Visit a Japanese Shinto shrine in November and you’re likely to see young children dressed in intricate kimono, hair and makeup meticulously styled and bags of candy and parasols in hand. Shichi-go-san is a rite of passage, a traditional Shinto ceremony that celebrates the growth and well-being of children as they age, and an opportunity for parents to have their children photographed in full kimono. It is celebrated on November 15, though since it is not a national holiday, Shichi-go-san is often observed on the closest weekend. This November, we welcome Rev. Kuniko Kanawa, a Shinto priestess, kimono stylist, and professional photographer, to Shofuso for kimono dressing, photography, and Shinto blessings on Saturday, November 11.
Shichi-go-san means “seven-five-three,” and is intended for three- and seven year-old girls and five year-old boys. The tradition dates back to Heian era Japan, and the odd ages are auspicious numbers in East Asian numerology. (Fifteen, the sum of three, five, and seven, makes the date of November 15 especially lucky.) It’s also rooted in the folkloric belief of young children being close to the spirit world: the saying “until seven years old, children are in the gods’ domain” [Source] reveals the origin of this belief, along with the desire to guard children from misfortune and cherish their growth and good health. Visiting a Shinto shrine in order to receive blessings from the spirits is central to Shichi-go-san rituals. The ceremony, which includes purification, prayer, and the offering of a tamagushi branch, aims for harmony between the family, nature, and the gods and is meant to ensure children grow up happy and healthy [Source].

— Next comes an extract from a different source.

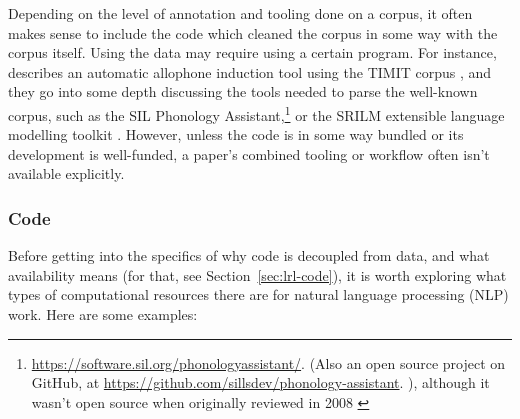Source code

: Depending on the level of annotation and tooling done on a corpus, it often makes sense to include the code which cleaned the corpus in some way with the corpus itself. Using the data may require using a certain program. For instance, \citet{kempton2009finding} describes an automatic allophone induction tool using the TIMIT corpus \citep{garofolo1993darpa}, and they go into some depth discussing the tools needed to parse the well-known corpus, such as the SIL Phonology Assistant,\footnote{\href{https://software.sil.org/phonologyassistant/}{https://software.sil.org/phonologyassistant/}.  (Also an open source project on GitHub, at \href{https://github.com/sillsdev/phonology-assistant}{https://github.com/sillsdev/phonology-assistant}. ), although it wasn't open source when originally reviewed in 2008 \citep{dingemanse2008review}} or the SRILM extensible language modelling toolkit \citep{stolcke2002srilm}. However, unless the code is in some way bundled or its development is well-funded, a paper's combined tooling or workflow often isn't available explicitly.

\subsubsection{Code}

Before getting into the specifics of why code is decoupled from data, and what availability means (for that, see Section~\ref{sec:lrl-code}), it is worth exploring what types of computational resources there are for natural language processing (NLP) work. Here are some examples:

Different customs have been added over several centuries. Chitose-ame (literally “thousand years candy”) is given to children on Shichi-go-san. The candies themselves — two long sticks in white and pink — are placed in an envelope decorated with cranes and turtles for longevity and pines and bamboo for good luck [Source]. The samurai class added other rituals: starting at three, children were permitted to begin growing out their hair. At five, boys could begin wearing hakama pants, and at seven, girls switched from wearing simple cords to tie their kimonos to the obi worn by older girls and adults. A more modern practice is photography on Shichi-go-san, which for many parents is a way to commemorate their child’s first time wearing kimono.